= Pyrrhias of Aetolia =

Pyrrhias was an Aetolian general, who was sent by his countrymen during the Social War (220–217 BC), to take the command in Elis. Here he took advantage of the absence of Philip V of Macedon, and the incapacity of Eperatus the Achaean strategos, to make frequent incursions into the Achaean territories. Having established a fortified post on Mount Panachaikon, he laid waste the whole country as far as Rhion and Aigion. The next year (217 BC) he concerted a plan with Lycurgus, king of Sparta, for the invasion of Messenia.
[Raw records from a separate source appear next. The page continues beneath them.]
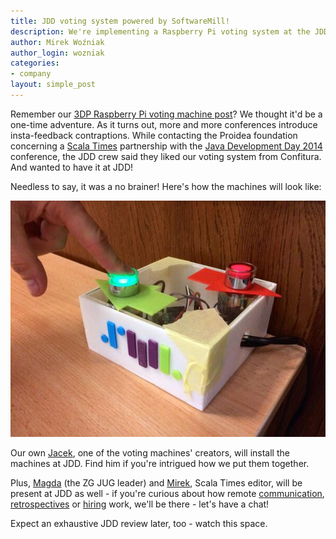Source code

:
 ```yaml
---
title: JDD voting system powered by SoftwareMill!
description: We're implementing a Raspberry Pi voting system at the JDD 2014 conference. 
author: Mirek Woźniak
author_login: wozniak
categories:
- company
layout: simple_post
---
```


Remember our [3DP Raspberry Pi voting machine post](https://softwaremill.com/3dp-raspberry-pi-ibeacon-conference-voting-machine/)? We thought it'd be a one-time adventure. As it turns out, more and more conferences introduce insta-feedback contraptions. While contacting the Proidea foundation concerning a [Scala Times](http://scalatimes.com) partnership with the [Java Development Day 2014](http://14.jdd.org.pl/) conference, the JDD crew said they liked our voting system from Confitura. And wanted to have it at JDD! 

Needless to say, it was a no brainer! Here's how the machines will look like:

<div style="width=100%; text-align:center">
<img src="/img/uploads/2014/09/confitura-voting.jpg"/>
</div>

Our own [Jacek](https://twitter.com/rucek), one of the voting machines' creators, will install the machines at JDD. Find him if you're intrigued how we put them together. 

Plus, [Magda](https://twitter.com/magdastozek) (the ZG JUG leader) and [Mirek](https://twitter.com/mirekwozniak), Scala Times editor, will be present at JDD as well - if you're curious about how remote [communication](https://softwaremill.com/skype-hipchat-slack-quest/), [retrospectives](https://softwaremill.com/remote-distributed-retrospective-tools/) or [hiring](https://softwaremill.com/hiring-developers-remote-distributed-company/) work, we'll be there - let's have a chat! 

Expect an exhaustive JDD review later, too - watch this space.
However, he failed in the execution of his part of the scheme, being repulsed by the Cyparissians before he could effect a junction with Lycurgus. In consequence he returned to Elis, but as the Eleans were dissatisfied with his conduct, he was shortly after recalled by the Aetolians and replaced by Euripidas. (Polybius V. 30, 91, 92, 94.) At a later period he obtained the office of strategos of the Aetolians, in the same year (208 BC) that this office was bestowed as an honorary title upon Attalus I, king of Pergamon. In the spring of that year he advanced with an army to Lamia to oppose the passage of Philip V of Macedon towards the Peloponnese. Though supported with an auxiliary force both by Attalus and by the Roman praetor Publius Sulpicius Galba Maximus, he was defeated by Philip in two successive battles (First and Second Battle of Lamia) and forced to retire within the walls of Lamia. (Livy, XXVII.30) It is not improbable that Sipyrrhicas, who appears in Livy (XXXI.46) as chief of the Aetolian deputation which met Attalus at Heracleia, is only a false reading for Pyrrhias.

Another Pyrrhias of Aetolia was an Olympic winner in the stadion race in 200 BC, according to the Chronicon of Eusebius of Caesarea. He may have been a son of the previous, although nothing confirms that supposition.